Flight of Facilities
Rising cost of production had already compelled many manufacturing facilities to exit China. The pandemic that originated in Wuhan and the general reaction to China’s manner of handling it, hastened the process. India publicly offered incentives to those manufacturing facilities to relocate to India.
To prevent any hostile opportunistic takeover or acquisitions of Indian companies during the pandemic, the Government of India imposed strict norms making prior government approvals mandatory for investors based out of neighbouring countries. Though unstated, it is perceived to restrict Chinese investments in India.
Demonstration of Xi Jiping’s authority
Born in 1953 and sent to do manual labour from 1969 to 1975, Xi Jiping has come a long way, to where he is now. Having risen through party and political hierarchy, he became President of the People’s Republic of China in 2013. Under him China’s foreign policy became assertive and China rapidly grew both economically and militarily and positioned itself to leverage its economic, military and political might across the world. Xi’s political thoughts have now been included in the party and State constitutions. Through a constitutional amendment, he shall now remain president for life and has equated himself with Chairman Mao. Xi Jiping is the ultimate authority in China.
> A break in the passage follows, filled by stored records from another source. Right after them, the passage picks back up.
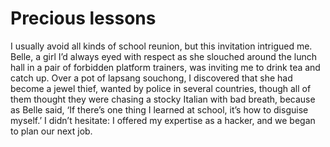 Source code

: Precious lessons
================
I usually avoid all kinds of school reunion, but this invitation intrigued me. Belle, a girl I’d always eyed with respect as she slouched around the lunch hall in a pair of forbidden platform trainers, was inviting me to drink tea and catch up. Over a pot of lapsang souchong, I discovered that she had become a jewel thief, wanted by police in several countries, though all of them thought they were chasing a stocky Italian with bad breath, because as Belle said, ‘If there’s one thing I learned at school, it’s how to disguise myself.’ I didn’t hesitate: I offered my expertise as a hacker, and we began to plan our next job. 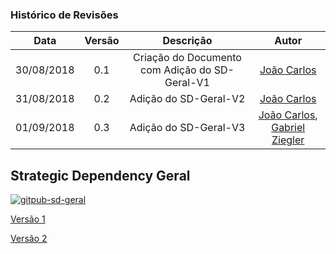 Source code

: [João Carlos]: https://github.com/joao4018
[Gabriel Ziegler]: https://github.com/gabrielziegler3

### Histórico de Revisões

| Data       | Versão | Descrição            |         Autor             |
|:----------:|:------:|:--------------------:|:-------------------------:|
| 30/08/2018 | 0.1 | Criação do Documento com Adição do SD-Geral-V1  | [João Carlos] |
| 31/08/2018 | 0.2 | Adição do SD-Geral-V2  | [João Carlos] |
| 01/09/2018 | 0.3 | Adição do SD-Geral-V3  | [João Carlos], [Gabriel Ziegler] |


## Strategic Dependency Geral

[![gitpub-sd-geral](https://user-images.githubusercontent.com/29952415/44950512-d1178980-ae1f-11e8-8dc2-7d9e77b4532a.png)](https://user-images.githubusercontent.com/29952415/44950512-d1178980-ae1f-11e8-8dc2-7d9e77b4532a.png)

[Versão 1](https://user-images.githubusercontent.com/29952415/44866093-9b757380-ac5a-11e8-999b-9645ab265dbb.png)

[Versão 2](https://user-images.githubusercontent.com/29952415/44890478-d3a7a100-acb0-11e8-8337-0a34b94cf1df.png) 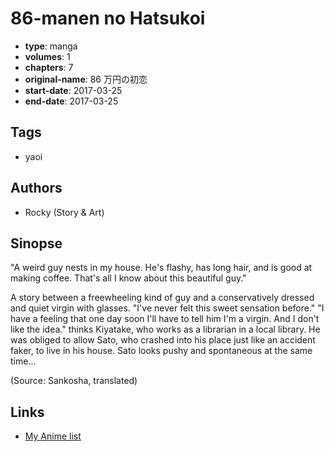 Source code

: # 86-manen no Hatsukoi

-   **type**: manga
-   **volumes**: 1
-   **chapters**: 7
-   **original-name**: 86 万円の初恋
-   **start-date**: 2017-03-25
-   **end-date**: 2017-03-25

## Tags

-   yaoi

## Authors

-   Rocky (Story & Art)

## Sinopse

"A weird guy nests in my house. He's flashy, has long hair, and is good at making coffee. That's all I know about this beautiful guy."

A story between a freewheeling kind of guy and a conservatively dressed and quiet virgin with glasses. "I've never felt this sweet sensation before." "I have a feeling that one day soon I'll have to tell him I'm a virgin. And I don't like the idea." thinks Kiyatake, who works as a librarian in a local library. He was obliged to allow Sato, who crashed into his place just like an accident faker, to live in his house. Sato looks pushy and spontaneous at the same time...

(Source: Sankosha, translated)

## Links

-   [My Anime list](https://myanimelist.net/manga/128985/86-manen_no_Hatsukoi)
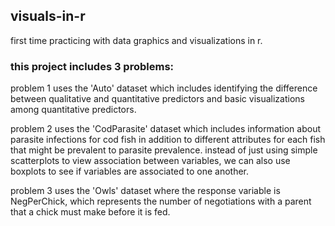 ## visuals-in-r
first time practicing with data graphics and visualizations in r.

### this project includes 3 problems:
problem 1 uses the 'Auto' dataset which includes identifying the difference between qualitative and quantitative predictors and basic visualizations among quantitative predictors.

problem 2 uses the 'CodParasite' dataset which includes information about parasite infections for cod fish in addition to different attributes for each fish that might be prevalent to parasite prevalence. instead of just using simple scatterplots to view association between variables, we can also use boxplots to see if variables are associated to one another.

problem 3 uses the 'Owls' dataset where the response variable is NegPerChick, which represents the number of negotiations with a parent that a chick must make before it is fed. 
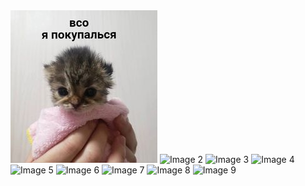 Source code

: <html>
<head>
    <link rel="stylesheet" type="text/css" href="styles.css">
</head>
<body>
    <div class="gallery">
        <img src="img/1.jpg" alt="img/1">
        <img src="image2.jpg" alt="Image 2">
        <img src="image3.jpg" alt="Image 3">
        <img src="image4.jpg" alt="Image 4">
        <img src="image5.jpg" alt="Image 5">
        <img src="image6.jpg" alt="Image 6">
        <img src="image7.jpg" alt="Image 7">
        <img src="image8.jpg" alt="Image 8">
        <img src="image9.jpg" alt="Image 9">
    </div>
</body>
</html>
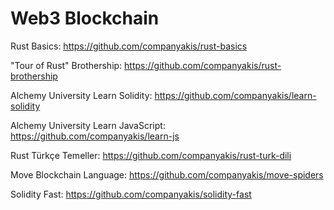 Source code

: # Web3 Blockchain

Rust Basics:
https://github.com/companyakis/rust-basics

"Tour of Rust" Brothership:
https://github.com/companyakis/rust-brothership

Alchemy University Learn Solidity:
https://github.com/companyakis/learn-solidity

Alchemy University Learn JavaScript:
https://github.com/companyakis/learn-js

Rust Türkçe Temeller:
https://github.com/companyakis/rust-turk-dili

Move Blockchain Language:
https://github.com/companyakis/move-spiders

Solidity Fast:
https://github.com/companyakis/solidity-fast


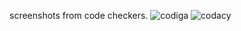 screenshots from code checkers.
![codiga](https://user-images.githubusercontent.com/62838172/153711650-a2eb789b-e5e1-4e03-a388-5d6165b0d4af.png)
![codacy](https://user-images.githubusercontent.com/62838172/153711655-874b5859-14cc-401a-9d49-e9f235c73968.png)
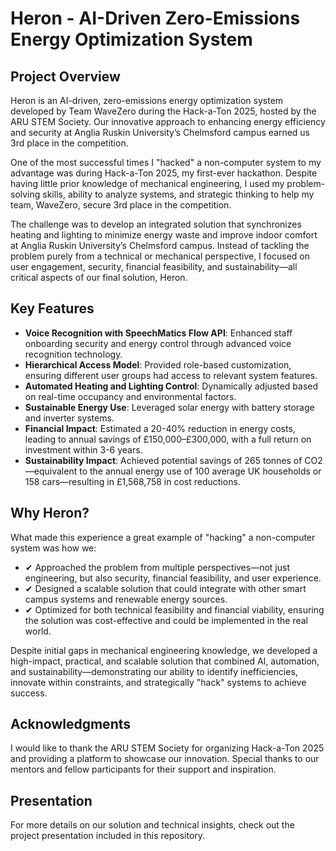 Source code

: # Heron - AI-Driven Zero-Emissions Energy Optimization System

## Project Overview
Heron is an AI-driven, zero-emissions energy optimization system developed by Team WaveZero during the Hack-a-Ton 2025, hosted by the ARU STEM Society. Our innovative approach to enhancing energy efficiency and security at Anglia Ruskin University’s Chelmsford campus earned us 3rd place in the competition.

One of the most successful times I "hacked" a non-computer system to my advantage was during Hack-a-Ton 2025, my first-ever hackathon. Despite having little prior knowledge of mechanical engineering, I used my problem-solving skills, ability to analyze systems, and strategic thinking to help my team, WaveZero, secure 3rd place in the competition.

The challenge was to develop an integrated solution that synchronizes heating and lighting to minimize energy waste and improve indoor comfort at Anglia Ruskin University’s Chelmsford campus. Instead of tackling the problem purely from a technical or mechanical perspective, I focused on user engagement, security, financial feasibility, and sustainability—all critical aspects of our final solution, Heron.

## Key Features
- **Voice Recognition with SpeechMatics Flow API**: Enhanced staff onboarding security and energy control through advanced voice recognition technology.
- **Hierarchical Access Model**: Provided role-based customization, ensuring different user groups had access to relevant system features.
- **Automated Heating and Lighting Control**: Dynamically adjusted based on real-time occupancy and environmental factors.
- **Sustainable Energy Use**: Leveraged solar energy with battery storage and inverter systems.
- **Financial Impact**: Estimated a 20-40% reduction in energy costs, leading to annual savings of £150,000–£300,000, with a full return on investment within 3-6 years.
- **Sustainability Impact**: Achieved potential savings of 265 tonnes of CO2—equivalent to the annual energy use of 100 average UK households or 158 cars—resulting in £1,568,758 in cost reductions.

## Why Heron?
What made this experience a great example of "hacking" a non-computer system was how we:
- ✔ Approached the problem from multiple perspectives—not just engineering, but also security, financial feasibility, and user experience.
- ✔ Designed a scalable solution that could integrate with other smart campus systems and renewable energy sources.
- ✔ Optimized for both technical feasibility and financial viability, ensuring the solution was cost-effective and could be implemented in the real world.

Despite initial gaps in mechanical engineering knowledge, we developed a high-impact, practical, and scalable solution that combined AI, automation, and sustainability—demonstrating our ability to identify inefficiencies, innovate within constraints, and strategically "hack" systems to achieve success.

## Acknowledgments
I would like to thank the ARU STEM Society for organizing Hack-a-Ton 2025 and providing a platform to showcase our innovation. Special thanks to our mentors and fellow participants for their support and inspiration.

## Presentation
For more details on our solution and technical insights, check out the project presentation included in this repository.
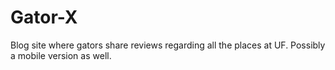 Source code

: # Gator-X
Blog site where gators share reviews regarding all the places at UF. Possibly a mobile version as well.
Continuing protests in Hong Kong despite China’s warning, use of force to quell its own population, poor handling of corona virus resulting in a worldwide pandemic, relentless acts of human right violations, non-adherence to international laws, aggressive use of economic might to subjugate other countries and blatant activities to enhance territorial claims have brought nations of the world to red-flag China. In addition, there is said to be growing disenchantment with the establishment amongst its citizens. These seem to seriously dent Xi’s authority. Nothing can be allowed to dent the image of strength and authority. Something had to be done to conclusively demonstrate Xi’s authority.
The Clarion Call
Each of the event, though significant in its own way, is not potent enough to trigger aggression. But considered collectively, China sees India galvanising the Anti-China movement. China interprets these as India’s attempt to change the status quo geopolitically, challenging China’s standing in the world or as growing assertion by India to reposition and equate itself with China. Declaration by the Home Minister in Parliament was the clarion call.
Something had to be done to put India in place. The growing number of intrusions, increasing level of violence and reluctance to get back to mutually accepted positions of LAC are acts carefully choreographed at Beijing and executed at various places on the LAC.